Excerpts from a dataset
##############################

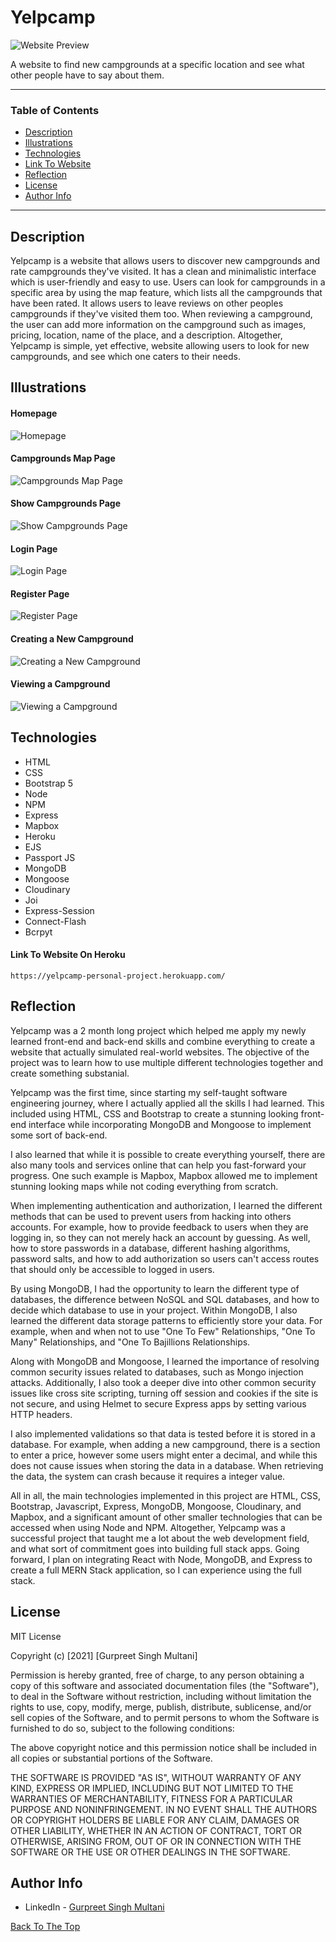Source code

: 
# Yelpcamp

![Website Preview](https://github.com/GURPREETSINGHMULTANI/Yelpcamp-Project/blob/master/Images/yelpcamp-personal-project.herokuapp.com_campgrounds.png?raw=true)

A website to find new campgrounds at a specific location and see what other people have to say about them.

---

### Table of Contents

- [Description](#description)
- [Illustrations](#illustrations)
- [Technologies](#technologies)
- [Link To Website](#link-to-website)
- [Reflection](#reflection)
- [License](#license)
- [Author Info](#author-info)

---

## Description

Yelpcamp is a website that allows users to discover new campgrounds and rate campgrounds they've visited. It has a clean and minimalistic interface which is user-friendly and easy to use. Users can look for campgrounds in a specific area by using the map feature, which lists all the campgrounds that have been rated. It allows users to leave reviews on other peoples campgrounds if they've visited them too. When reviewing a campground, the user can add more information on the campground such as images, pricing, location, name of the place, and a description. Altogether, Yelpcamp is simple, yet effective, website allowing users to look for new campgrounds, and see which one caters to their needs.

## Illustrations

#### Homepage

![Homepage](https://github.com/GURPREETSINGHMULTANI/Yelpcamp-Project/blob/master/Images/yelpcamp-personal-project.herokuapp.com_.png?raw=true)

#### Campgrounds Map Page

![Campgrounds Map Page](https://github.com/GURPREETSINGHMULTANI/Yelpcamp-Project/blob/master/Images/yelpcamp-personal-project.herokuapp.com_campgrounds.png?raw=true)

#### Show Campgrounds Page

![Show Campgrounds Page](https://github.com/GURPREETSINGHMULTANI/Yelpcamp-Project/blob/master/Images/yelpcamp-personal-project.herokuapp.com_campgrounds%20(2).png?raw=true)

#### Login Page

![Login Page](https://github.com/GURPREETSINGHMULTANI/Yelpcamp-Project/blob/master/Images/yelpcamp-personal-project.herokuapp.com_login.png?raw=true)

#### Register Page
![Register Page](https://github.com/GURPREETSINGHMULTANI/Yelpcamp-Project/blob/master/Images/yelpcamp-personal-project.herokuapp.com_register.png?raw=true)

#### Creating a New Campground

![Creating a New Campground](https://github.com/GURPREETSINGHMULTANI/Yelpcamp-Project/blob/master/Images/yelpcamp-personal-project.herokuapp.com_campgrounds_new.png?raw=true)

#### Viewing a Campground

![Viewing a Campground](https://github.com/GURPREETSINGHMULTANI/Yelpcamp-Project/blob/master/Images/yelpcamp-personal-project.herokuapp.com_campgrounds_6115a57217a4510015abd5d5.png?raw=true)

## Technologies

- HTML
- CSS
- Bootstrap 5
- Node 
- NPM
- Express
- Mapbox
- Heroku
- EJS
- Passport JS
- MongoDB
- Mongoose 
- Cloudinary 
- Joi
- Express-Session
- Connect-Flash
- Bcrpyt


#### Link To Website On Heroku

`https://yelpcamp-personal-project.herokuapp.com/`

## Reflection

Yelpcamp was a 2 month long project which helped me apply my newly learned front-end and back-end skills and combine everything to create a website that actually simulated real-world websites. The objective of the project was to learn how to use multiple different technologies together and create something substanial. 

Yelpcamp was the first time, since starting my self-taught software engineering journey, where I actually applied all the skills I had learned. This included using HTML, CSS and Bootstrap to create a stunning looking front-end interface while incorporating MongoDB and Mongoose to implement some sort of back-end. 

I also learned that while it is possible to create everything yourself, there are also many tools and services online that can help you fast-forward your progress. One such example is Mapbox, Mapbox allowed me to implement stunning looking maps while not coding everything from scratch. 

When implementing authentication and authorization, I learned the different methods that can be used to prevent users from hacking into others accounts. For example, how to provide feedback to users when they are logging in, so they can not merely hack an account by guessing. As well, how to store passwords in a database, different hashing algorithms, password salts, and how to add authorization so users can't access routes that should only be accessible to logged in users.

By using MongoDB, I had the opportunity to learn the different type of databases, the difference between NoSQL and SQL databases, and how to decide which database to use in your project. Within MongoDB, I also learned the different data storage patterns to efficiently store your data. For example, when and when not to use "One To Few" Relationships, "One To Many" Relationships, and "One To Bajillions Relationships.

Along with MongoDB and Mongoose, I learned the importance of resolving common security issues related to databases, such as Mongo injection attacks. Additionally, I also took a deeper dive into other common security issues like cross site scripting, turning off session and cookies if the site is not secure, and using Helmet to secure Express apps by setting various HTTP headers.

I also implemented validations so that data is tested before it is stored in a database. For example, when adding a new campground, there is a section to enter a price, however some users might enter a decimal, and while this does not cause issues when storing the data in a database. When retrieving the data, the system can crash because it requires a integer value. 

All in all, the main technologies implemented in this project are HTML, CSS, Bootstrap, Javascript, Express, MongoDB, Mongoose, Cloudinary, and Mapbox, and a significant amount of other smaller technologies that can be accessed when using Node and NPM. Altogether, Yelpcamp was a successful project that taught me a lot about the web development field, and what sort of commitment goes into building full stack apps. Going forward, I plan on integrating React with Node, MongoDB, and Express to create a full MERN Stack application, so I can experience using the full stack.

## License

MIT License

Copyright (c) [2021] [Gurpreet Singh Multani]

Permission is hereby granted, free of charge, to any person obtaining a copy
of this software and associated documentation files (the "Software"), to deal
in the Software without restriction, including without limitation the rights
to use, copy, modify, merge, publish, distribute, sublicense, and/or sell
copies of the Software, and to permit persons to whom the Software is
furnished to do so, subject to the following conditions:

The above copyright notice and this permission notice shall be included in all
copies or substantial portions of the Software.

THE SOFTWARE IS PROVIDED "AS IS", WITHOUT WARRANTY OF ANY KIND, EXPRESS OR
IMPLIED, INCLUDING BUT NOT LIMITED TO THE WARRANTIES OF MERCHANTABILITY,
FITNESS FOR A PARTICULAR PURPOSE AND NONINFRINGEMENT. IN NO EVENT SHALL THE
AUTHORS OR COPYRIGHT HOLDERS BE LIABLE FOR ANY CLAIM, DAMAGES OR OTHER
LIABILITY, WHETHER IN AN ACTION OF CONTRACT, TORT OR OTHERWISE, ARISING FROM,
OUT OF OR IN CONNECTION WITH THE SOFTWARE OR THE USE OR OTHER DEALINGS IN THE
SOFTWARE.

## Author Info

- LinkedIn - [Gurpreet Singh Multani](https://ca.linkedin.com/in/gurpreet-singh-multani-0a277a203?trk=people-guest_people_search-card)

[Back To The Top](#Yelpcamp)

##############################

Required work: Of all the entries above, retype exactly the lines from the line with "- [Technologies](#technologies)" to the line with "## Description", both included, and no others.

Answer to this task:
- [Technologies](#technologies)
- [Link To Website](#link-to-website)
- [Reflection](#reflection)
- [License](#license)
- [Author Info](#author-info)

---

## Description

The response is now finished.